Now, their home base, my grandparents’ stucco realm, was a few houses uphill from my boyhood brick house. The duo, visiting their father in later years, might meet and greet each other on the corner sidewalk. They would bow to each other!

When I caught sight of that gesture, I wept, and wiped my eyes, and still do whenever I summon up that memory. The complexity of that salute!

These uncles had different mothers, from my widower grandpa’s two marriages. They grew up apart and faced different destinies. And so, what did that salute to each other mean? The brotherhood of a war, with a G.I. veteran’s understanding and unspoken respect.

This month, the holidays of Shavuot and Memorial Day come within a few days of each other.

My usual acknowledgement of Shavuot includes seeking out an old-fashioned cheesecake, plain and simple, plus visiting my closet to choose white shoes and a white vest, hopefully not too faded.

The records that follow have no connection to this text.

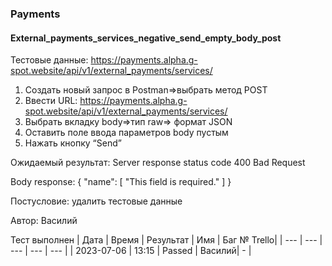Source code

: ### Payments
#### External_payments_services_negative_send_empty_body_post

Тестовые данные: https://payments.alpha.g-spot.website/api/v1/external_payments/services/


1. Создать новый запрос в Postman=>выбрать метод POST 
2. Ввести URL: https://payments.alpha.g-spot.website/api/v1/external_payments/services/
3. Выбрать вкладку body=>тип raw=> формат JSON
4. Оставить поле ввода параметров body пустым
6. Нажать кнопку “Send”


Ожидаемый результат: Server response status code 400 Bad Request 

Body response:
{
    "name": [
        "This field is required."
    ]
}

Постусловие: удалить тестовые данные

Автор: Василий

Тест выполнен
|     Дата   | Время | Результат |   Имя  | Баг № Trello|
|     ---    |  ---  |    ---    |   ---  |      ---    |
| 2023-07-06 | 13:15 |   Passed  | Василий|       -     |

Some years, I make the gesture of driving to our local coastal Jerusalem, to touch base with the custom of creating a miniature Israel within the borders of our smallest colony, state, retreat, realm. But this year I would like to focus on a more pretentious purpose: To link the future of Israel and its Torah, the tree of our people, with the future of our nation, with its division and its destiny.

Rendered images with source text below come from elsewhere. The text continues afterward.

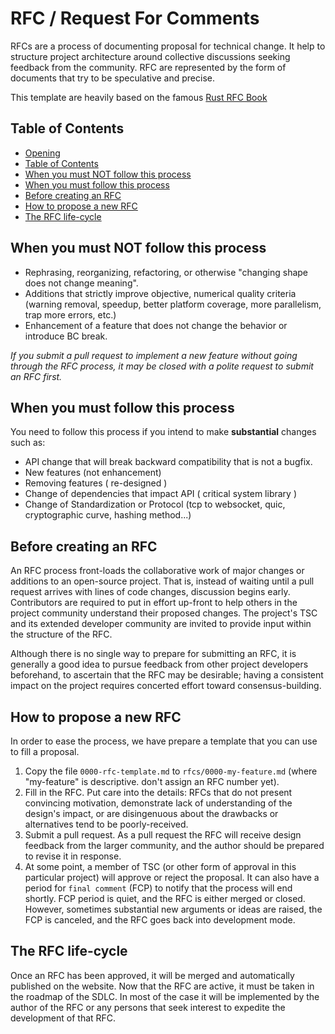 # RFC / Request For Comments
[RFC / Request For Comments]: #rfc--request-for-comments

RFCs are a process of documenting proposal for technical change.
It help to structure project architecture around collective discussions seeking feedback from the community.
RFC are represented by the form of documents that try to be speculative and precise.

This template are heavily based on the famous [Rust RFC Book](https://rust-lang.github.io/rfcs/)

## Table of Contents
[Table of Contents]: #table-of-contents

  - [Opening](#rfc--request-for-comments)
  - [Table of Contents]
  - [When you must NOT follow this process]
  - [When you must follow this process]
  - [Before creating an RFC]
  - [How to propose a new RFC]
  - [The RFC life-cycle]

## When you must NOT follow this process
[When you must NOT follow this process]: #when-you-must-not-follow-this-process

  - Rephrasing, reorganizing, refactoring, or otherwise "changing shape does
    not change meaning".
  - Additions that strictly improve objective, numerical quality criteria
    (warning removal, speedup, better platform coverage, more parallelism, trap
    more errors, etc.)
  - Enhancement of a feature that does not change the behavior or introduce BC break. 

_If you submit a pull request to implement a new feature without going through
the RFC process, it may be closed with a polite request to submit an RFC first._

## When you must follow this process
[When you must follow this process]: #when-you-must-follow-this-process

You need to follow this process if you intend to make **substantial** changes such as:
- API change that will break backward compatibility that is not a bugfix.
- New features (not enhancement)
- Removing features ( re-designed )
- Change of dependencies that impact API ( critical system library )
- Change of Standardization or Protocol (tcp to websocket, quic, cryptographic curve, hashing method...)

## Before creating an RFC
[Before creating an RFC]: #before-creating-an-rfc

An RFC process front-loads the collaborative work of major changes or additions to an open-source project. 
That is, instead of waiting until a pull request arrives with lines of code changes, discussion begins early. 
Contributors are required to put in effort up-front to help others in the project community understand their proposed changes. 
The project's TSC and its extended developer community are invited to provide input within the structure of the RFC.

Although there is no single way to prepare for submitting an RFC, it is generally a good idea to pursue feedback from 
other project developers beforehand, to ascertain that the RFC may be desirable; having a consistent impact 
on the project requires concerted effort toward consensus-building.

## How to propose a new RFC
[How to propose a new RFC]: #how-to-propose-a-new-rfc

In order to ease the process, we have prepare a template that you can use to fill a proposal. 

1. Copy the file `0000-rfc-template.md` to `rfcs/0000-my-feature.md` 
(where "my-feature" is descriptive. don't assign an RFC number yet).
2. Fill in the RFC. Put care into the details: RFCs that do not present convincing motivation, demonstrate lack of understanding of the design's impact, or are disingenuous about the drawbacks or alternatives tend to be poorly-received.
3. Submit a pull request. As a pull request the RFC will receive design feedback from the larger community, and the author should be prepared to revise it in response.
4. At some point, a member of TSC (or other form of approval in this particular project) will approve or reject 
the proposal. It can also have a period for `final comment` (FCP) to notify that the process will end shortly.
FCP period is quiet, and the RFC is either merged or closed. However, sometimes substantial new arguments or ideas are raised, the FCP is canceled, and the RFC goes back into development mode.

## The RFC life-cycle
[The RFC life-cycle]: #the-rfc-life-cycle

Once an RFC has been approved, it will be merged and automatically published on the website.
Now that the RFC are active, it must be taken in the roadmap of the SDLC. In most of the case it will be implemented by the author of the RFC or any persons that seek interest to expedite the development of that RFC.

All religions have their common roots in Eden, and the grains and the laws of our collective species face the same future, hope or despair, like the names of our islands in the nearby bay.

I had a distinguished student in my recent elective class at the Art Club, and he read to us an ode by a Black poet in which God is a wandering minstrel who creates mankind because he is lonely!

And I told the tale I offered above, about my uncles, and even as I narrated my own personal memory, I was celebrating Shavuot and Memorial Day.